"""
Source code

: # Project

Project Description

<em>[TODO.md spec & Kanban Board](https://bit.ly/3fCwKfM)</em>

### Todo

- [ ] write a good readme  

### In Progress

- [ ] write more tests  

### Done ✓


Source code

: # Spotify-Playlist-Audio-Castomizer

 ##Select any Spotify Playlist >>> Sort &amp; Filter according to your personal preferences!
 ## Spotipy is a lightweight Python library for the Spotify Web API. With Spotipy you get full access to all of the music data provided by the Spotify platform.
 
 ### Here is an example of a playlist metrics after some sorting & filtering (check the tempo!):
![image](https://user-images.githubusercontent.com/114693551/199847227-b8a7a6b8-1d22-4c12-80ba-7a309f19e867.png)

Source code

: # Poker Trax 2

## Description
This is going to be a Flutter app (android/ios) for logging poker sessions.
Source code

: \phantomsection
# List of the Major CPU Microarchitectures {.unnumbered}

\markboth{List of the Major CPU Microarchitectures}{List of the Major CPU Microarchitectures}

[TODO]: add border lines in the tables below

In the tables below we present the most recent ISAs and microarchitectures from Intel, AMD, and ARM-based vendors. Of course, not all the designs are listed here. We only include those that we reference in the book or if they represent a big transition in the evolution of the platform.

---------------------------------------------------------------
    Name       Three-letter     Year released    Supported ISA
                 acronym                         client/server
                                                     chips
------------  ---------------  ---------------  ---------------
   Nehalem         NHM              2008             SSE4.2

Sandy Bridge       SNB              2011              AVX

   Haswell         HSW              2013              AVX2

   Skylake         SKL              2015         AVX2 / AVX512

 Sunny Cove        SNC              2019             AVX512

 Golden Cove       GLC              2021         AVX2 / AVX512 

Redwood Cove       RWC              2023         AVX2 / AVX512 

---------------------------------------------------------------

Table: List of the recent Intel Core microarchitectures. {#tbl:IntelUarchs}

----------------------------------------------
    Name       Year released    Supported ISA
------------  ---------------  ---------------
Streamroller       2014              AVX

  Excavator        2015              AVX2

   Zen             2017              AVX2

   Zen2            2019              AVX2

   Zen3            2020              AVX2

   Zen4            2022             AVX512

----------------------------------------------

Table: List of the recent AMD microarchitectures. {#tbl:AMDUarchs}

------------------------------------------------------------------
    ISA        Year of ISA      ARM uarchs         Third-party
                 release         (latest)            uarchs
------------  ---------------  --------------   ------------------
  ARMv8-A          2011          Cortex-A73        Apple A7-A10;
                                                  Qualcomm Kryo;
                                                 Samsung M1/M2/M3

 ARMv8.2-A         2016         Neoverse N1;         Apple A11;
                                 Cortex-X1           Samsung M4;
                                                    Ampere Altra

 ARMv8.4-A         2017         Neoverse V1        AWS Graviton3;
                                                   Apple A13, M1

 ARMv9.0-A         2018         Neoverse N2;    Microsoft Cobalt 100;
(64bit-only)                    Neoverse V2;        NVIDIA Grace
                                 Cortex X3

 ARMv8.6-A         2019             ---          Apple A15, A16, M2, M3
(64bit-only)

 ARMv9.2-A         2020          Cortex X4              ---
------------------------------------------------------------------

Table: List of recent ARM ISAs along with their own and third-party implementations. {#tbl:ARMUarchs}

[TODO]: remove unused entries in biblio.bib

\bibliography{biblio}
"""
■ What you are asked to do:
Reproduce every line of the material above that has the string "only".

■ Your solution:
In the tables below we present the most recent ISAs and microarchitectures from Intel, AMD, and ARM-based vendors. Of course, not all the designs are listed here. We only include those that we reference in the book or if they represent a big transition in the evolution of the platform.
(64bit-only)                    Neoverse V2;        NVIDIA Grace
(64bit-only)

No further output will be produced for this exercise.